__Work to complete__
In the records below, the line with "This folder contains" opens the range and the line with "1. Install [Vagrant](https://vagrantup.com)" closes it; print that range exactly and nothing else.

Stored data:
────────

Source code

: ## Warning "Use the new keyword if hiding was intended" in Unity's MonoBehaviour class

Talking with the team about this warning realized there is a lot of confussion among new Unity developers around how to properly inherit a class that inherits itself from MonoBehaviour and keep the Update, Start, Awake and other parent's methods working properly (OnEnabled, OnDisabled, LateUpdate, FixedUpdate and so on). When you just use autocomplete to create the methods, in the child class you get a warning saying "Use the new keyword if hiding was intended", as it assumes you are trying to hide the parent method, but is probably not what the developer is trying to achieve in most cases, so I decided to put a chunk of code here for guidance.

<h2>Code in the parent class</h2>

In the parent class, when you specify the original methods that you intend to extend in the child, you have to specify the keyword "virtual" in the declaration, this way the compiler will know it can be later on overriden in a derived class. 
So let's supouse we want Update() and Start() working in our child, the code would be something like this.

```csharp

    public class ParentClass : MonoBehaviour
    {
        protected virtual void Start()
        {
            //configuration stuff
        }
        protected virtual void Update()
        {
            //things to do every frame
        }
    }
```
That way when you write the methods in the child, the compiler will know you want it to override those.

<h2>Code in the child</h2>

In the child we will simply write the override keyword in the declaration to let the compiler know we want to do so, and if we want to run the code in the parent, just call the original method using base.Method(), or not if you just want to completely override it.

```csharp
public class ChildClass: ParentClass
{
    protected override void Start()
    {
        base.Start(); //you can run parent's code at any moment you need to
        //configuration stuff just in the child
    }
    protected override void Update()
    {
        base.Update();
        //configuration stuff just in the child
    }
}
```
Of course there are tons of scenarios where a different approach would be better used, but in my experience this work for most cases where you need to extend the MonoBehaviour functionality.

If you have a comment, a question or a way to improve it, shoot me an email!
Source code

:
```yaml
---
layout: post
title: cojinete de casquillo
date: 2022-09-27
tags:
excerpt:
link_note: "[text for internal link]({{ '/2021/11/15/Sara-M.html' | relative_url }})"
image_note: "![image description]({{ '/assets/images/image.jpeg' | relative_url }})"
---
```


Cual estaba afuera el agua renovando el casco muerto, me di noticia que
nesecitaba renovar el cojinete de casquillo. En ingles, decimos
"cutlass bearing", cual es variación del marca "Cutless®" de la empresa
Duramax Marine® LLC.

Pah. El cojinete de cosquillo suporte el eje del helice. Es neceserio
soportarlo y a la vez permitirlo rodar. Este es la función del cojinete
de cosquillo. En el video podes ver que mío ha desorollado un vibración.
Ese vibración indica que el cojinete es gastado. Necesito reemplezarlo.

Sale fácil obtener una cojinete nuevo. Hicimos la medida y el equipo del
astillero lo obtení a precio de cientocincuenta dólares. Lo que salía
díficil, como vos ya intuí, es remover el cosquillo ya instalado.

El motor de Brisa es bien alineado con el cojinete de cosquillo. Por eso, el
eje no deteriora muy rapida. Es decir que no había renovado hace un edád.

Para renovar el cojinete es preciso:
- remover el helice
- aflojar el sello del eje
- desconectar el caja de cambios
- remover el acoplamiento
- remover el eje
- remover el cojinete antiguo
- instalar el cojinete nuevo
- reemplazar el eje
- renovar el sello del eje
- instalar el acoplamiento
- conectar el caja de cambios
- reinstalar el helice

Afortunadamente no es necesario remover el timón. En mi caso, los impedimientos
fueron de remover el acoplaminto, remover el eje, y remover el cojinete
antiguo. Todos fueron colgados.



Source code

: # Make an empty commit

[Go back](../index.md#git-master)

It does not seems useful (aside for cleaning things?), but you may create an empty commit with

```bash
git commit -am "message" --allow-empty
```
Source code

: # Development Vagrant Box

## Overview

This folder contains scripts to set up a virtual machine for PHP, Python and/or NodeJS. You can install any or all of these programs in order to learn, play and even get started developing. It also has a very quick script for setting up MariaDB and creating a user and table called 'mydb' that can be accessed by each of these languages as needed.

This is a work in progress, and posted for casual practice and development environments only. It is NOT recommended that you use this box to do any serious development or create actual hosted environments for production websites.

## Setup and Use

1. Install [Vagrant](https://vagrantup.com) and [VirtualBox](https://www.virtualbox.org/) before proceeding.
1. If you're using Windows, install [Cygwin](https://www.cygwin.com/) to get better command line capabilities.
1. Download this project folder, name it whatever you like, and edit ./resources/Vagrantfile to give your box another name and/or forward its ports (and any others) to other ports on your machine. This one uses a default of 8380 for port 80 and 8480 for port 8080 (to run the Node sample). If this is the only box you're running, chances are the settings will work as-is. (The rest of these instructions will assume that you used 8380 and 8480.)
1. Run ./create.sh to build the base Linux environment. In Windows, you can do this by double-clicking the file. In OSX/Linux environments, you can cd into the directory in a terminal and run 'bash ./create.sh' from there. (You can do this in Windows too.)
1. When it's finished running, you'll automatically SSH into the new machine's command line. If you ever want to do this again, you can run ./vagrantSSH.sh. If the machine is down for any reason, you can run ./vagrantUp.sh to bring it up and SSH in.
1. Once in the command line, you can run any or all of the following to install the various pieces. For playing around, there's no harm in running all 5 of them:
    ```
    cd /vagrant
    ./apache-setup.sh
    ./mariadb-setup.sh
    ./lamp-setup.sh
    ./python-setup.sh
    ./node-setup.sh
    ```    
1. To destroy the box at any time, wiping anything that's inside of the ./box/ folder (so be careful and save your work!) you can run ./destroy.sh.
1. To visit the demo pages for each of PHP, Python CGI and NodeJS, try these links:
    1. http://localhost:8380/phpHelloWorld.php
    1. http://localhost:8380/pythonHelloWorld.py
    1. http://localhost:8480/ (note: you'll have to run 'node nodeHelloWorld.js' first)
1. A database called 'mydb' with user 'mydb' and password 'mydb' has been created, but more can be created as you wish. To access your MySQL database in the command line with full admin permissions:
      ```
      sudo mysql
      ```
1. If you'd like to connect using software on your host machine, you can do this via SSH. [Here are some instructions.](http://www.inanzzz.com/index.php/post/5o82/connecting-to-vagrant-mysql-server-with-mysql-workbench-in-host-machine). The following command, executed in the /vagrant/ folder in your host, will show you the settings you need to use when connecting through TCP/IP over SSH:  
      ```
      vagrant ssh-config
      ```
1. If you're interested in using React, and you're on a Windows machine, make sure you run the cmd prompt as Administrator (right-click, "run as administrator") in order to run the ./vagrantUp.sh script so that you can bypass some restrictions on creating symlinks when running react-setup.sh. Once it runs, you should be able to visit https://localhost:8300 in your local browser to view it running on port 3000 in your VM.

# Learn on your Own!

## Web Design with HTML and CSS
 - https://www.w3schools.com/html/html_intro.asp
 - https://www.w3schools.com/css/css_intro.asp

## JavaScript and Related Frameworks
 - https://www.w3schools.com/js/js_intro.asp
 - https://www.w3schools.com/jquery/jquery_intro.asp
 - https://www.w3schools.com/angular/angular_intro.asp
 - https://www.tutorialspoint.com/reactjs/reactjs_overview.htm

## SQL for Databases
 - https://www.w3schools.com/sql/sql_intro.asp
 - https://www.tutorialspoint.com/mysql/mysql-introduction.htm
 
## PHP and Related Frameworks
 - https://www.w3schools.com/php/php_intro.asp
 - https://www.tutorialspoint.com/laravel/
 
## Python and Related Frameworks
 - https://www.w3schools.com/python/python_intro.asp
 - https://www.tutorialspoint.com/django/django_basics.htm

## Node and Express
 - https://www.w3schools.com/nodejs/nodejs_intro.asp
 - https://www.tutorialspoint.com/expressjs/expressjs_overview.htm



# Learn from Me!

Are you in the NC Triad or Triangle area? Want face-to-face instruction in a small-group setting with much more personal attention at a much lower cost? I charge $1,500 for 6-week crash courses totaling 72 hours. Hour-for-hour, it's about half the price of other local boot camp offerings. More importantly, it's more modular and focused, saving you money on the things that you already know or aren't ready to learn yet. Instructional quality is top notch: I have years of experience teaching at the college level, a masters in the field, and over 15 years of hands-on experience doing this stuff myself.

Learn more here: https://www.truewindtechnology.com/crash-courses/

────────

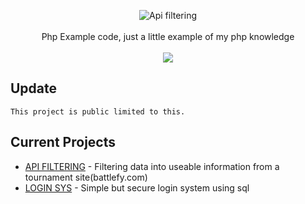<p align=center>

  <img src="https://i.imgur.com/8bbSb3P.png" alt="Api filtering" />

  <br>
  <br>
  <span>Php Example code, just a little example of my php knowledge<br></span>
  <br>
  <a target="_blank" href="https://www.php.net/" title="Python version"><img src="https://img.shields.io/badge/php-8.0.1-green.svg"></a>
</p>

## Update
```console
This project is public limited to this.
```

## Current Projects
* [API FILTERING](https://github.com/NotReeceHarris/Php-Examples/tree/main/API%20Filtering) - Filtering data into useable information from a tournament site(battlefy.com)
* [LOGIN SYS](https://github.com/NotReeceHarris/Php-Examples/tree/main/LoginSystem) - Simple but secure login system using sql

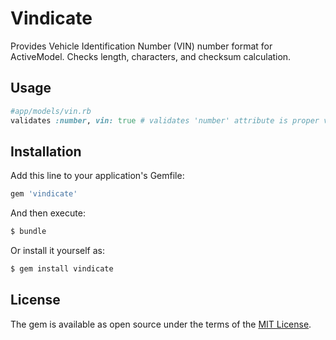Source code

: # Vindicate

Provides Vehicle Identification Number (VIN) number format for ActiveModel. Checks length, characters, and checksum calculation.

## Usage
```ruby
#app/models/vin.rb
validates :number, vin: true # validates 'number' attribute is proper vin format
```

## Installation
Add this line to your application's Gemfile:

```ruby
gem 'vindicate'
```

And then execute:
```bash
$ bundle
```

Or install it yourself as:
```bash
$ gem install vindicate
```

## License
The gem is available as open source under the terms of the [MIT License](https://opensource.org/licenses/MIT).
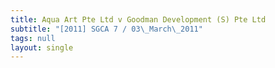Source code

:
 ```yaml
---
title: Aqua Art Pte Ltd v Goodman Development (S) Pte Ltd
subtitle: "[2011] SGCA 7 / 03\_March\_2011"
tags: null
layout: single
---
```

────────

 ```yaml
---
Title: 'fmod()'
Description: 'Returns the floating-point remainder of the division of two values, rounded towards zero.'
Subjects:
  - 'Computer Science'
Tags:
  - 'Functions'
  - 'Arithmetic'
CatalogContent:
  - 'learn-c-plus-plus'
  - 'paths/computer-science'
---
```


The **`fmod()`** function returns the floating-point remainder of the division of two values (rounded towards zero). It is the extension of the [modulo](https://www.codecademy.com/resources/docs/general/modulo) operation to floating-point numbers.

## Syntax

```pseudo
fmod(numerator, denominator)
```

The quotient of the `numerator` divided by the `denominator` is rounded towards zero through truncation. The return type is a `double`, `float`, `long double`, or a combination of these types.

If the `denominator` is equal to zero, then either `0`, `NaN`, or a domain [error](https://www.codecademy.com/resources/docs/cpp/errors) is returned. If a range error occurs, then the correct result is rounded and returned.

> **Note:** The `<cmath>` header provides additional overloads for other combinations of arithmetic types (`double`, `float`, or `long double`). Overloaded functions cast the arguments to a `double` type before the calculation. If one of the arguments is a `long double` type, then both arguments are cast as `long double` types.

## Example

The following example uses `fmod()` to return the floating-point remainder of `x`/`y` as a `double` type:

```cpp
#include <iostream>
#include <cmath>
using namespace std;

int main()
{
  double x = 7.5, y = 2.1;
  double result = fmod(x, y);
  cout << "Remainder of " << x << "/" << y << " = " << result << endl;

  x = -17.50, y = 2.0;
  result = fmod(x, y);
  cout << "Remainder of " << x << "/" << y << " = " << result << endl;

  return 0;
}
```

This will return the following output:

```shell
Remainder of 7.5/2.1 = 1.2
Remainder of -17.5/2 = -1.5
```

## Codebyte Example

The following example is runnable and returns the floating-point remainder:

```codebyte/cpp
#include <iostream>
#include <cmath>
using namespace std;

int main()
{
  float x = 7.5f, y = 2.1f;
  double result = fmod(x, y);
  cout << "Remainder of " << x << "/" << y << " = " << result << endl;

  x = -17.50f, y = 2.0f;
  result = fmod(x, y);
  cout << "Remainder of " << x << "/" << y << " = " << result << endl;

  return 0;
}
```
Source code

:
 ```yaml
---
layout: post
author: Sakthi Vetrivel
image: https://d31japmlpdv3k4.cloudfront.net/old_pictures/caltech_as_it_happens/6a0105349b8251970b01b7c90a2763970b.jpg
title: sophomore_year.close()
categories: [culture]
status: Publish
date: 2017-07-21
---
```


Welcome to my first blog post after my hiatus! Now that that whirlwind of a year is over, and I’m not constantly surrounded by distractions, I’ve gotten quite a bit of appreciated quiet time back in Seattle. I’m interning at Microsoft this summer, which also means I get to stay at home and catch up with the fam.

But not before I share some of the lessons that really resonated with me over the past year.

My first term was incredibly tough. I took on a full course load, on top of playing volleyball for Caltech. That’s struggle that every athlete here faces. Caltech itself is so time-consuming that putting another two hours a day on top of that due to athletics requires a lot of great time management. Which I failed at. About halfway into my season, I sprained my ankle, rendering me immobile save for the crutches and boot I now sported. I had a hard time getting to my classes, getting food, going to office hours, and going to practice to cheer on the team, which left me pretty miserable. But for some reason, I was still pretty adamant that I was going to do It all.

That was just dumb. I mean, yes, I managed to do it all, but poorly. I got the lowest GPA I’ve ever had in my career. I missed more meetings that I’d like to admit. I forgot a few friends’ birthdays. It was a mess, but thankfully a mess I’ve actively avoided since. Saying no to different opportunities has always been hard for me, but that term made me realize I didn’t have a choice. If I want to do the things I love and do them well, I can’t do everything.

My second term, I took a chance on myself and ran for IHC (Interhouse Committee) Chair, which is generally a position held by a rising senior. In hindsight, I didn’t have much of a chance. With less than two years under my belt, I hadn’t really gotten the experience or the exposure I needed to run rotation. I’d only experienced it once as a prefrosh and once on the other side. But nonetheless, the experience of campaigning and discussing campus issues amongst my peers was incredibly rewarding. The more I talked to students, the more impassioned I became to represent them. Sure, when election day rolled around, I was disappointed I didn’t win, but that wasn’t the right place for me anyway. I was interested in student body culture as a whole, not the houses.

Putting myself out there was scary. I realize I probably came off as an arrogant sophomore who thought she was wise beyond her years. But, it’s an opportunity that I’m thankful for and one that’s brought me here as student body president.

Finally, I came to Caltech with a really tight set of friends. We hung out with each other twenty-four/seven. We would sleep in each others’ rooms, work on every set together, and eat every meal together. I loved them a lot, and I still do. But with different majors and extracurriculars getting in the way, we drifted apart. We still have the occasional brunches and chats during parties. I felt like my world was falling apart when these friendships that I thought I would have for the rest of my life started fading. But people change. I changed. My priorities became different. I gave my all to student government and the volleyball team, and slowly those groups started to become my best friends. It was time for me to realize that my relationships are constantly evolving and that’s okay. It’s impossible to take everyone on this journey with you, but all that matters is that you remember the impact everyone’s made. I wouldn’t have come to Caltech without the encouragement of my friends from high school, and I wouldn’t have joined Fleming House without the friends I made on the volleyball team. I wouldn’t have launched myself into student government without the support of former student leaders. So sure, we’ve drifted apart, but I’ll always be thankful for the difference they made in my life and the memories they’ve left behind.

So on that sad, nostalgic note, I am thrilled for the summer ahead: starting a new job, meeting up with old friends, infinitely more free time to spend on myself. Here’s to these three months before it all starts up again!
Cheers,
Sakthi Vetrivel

────────

__Answer section__
This folder contains scripts to set up a virtual machine for PHP, Python and/or NodeJS. You can install any or all of these programs in order to learn, play and even get started developing. It also has a very quick script for setting up MariaDB and creating a user and table called 'mydb' that can be accessed by each of these languages as needed.

This is a work in progress, and posted for casual practice and development environments only. It is NOT recommended that you use this box to do any serious development or create actual hosted environments for production websites.

## Setup and Use

1. Install [Vagrant](https://vagrantup.com) and [VirtualBox](https://www.virtualbox.org/) before proceeding.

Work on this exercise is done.